A liberating fact of life is that it keeps learning and you can’t stop it from learning. But, at its budding stage, it is much faster and more effective.
This is true in our children’s case.
When a parent says that my child is still young, I am not enrolling in the preschool this year yet, I get butterflies in my tummy, not because I don’t know how to convince and convert the admission but it is to see how a child is learning at a very tender age being a pre-schooler versus a child who hasn’t come to a preschooluntil five years of his/her age.
Discussing brain development and skills learning is quite interesting because of its complexity with too many dynamics involved.
I will be biased if I say the former is better than the latter because it is too complex to determine.
However, given the fact that a preschool is an extended family for a child and there are many people around to help him/her in developing skills and achieving necessary growth milestones at the right age, I would like to present the first-hand empirical research that I have been doing for the last 14 years.
1: Communication and more language skills are far more polished in preschoolers that the children sitting at home, of course leaving the children whose parents are teaching them many languages and working on their communication skills.
2: Affective Skills (Self-management and social skills) are well-developed in preschoolers, if not better but at least as good in a child as a conscious parent or a joint and large family would do for its young member of the family.
3: It is amusing to write the more the merrier. Exposure to different skills is far better in preschool than at home. The preschoolers look smarter.
4: Higher-order critical thinking skills and higher-order execution skills are acquired. They don’t develop by themselves. I find a preschool expert will do such things much more thoughtfully for a child than a mom though I reserve my further comments because of being brought up by a very conscious mother who always behaved like a Montessorian. I still feel that she couldn’t compete with a preschool teacher.

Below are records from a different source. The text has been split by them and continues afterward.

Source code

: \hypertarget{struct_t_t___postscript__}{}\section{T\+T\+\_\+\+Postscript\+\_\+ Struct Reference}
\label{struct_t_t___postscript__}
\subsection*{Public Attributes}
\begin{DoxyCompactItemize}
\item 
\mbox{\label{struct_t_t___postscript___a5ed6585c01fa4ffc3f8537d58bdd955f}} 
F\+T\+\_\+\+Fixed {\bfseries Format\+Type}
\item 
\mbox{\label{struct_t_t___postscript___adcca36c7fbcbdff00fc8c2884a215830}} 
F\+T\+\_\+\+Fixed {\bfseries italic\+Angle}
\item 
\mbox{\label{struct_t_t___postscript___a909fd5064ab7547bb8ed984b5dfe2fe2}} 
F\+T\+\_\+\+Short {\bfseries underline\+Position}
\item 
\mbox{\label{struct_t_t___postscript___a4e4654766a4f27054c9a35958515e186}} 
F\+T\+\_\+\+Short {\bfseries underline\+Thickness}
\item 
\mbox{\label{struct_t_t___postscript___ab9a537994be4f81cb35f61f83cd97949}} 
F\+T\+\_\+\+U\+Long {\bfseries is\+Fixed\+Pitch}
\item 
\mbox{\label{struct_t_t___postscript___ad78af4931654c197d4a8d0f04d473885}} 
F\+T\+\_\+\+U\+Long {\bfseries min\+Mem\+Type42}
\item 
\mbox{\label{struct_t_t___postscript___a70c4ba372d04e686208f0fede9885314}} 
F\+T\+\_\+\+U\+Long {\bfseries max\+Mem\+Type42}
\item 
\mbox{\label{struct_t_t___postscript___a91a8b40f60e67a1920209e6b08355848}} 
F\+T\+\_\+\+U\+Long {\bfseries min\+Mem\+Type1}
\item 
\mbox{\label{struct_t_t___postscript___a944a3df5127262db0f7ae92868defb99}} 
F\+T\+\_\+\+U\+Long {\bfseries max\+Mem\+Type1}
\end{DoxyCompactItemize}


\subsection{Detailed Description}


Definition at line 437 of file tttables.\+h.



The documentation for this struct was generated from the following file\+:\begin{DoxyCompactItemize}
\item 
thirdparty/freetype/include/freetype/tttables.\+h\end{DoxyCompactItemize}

5: Playing with peers and making friends at a very early age in preschool is a liberating experience. I think the children being homeschooled can’t parallel that experience with preschoolers.
6: Learning from imperfect peers make a child feel better and more confident about his learning than learning from an authority like parents or grandparents. On a lighter note, for corrections, they have enough time.
That said, in the longer run, I strongly feel a child keeps growing and changing. No child remains the same whether he/she is a preschooler or being homeschooled.
The third aspect recently added by the pandemic of COVID-19 was of a different level, i.e., online learning. We, the current generation of teachers and parents,are yet to witness what our next generation would look like.
Happy learning whenever and wherever you can.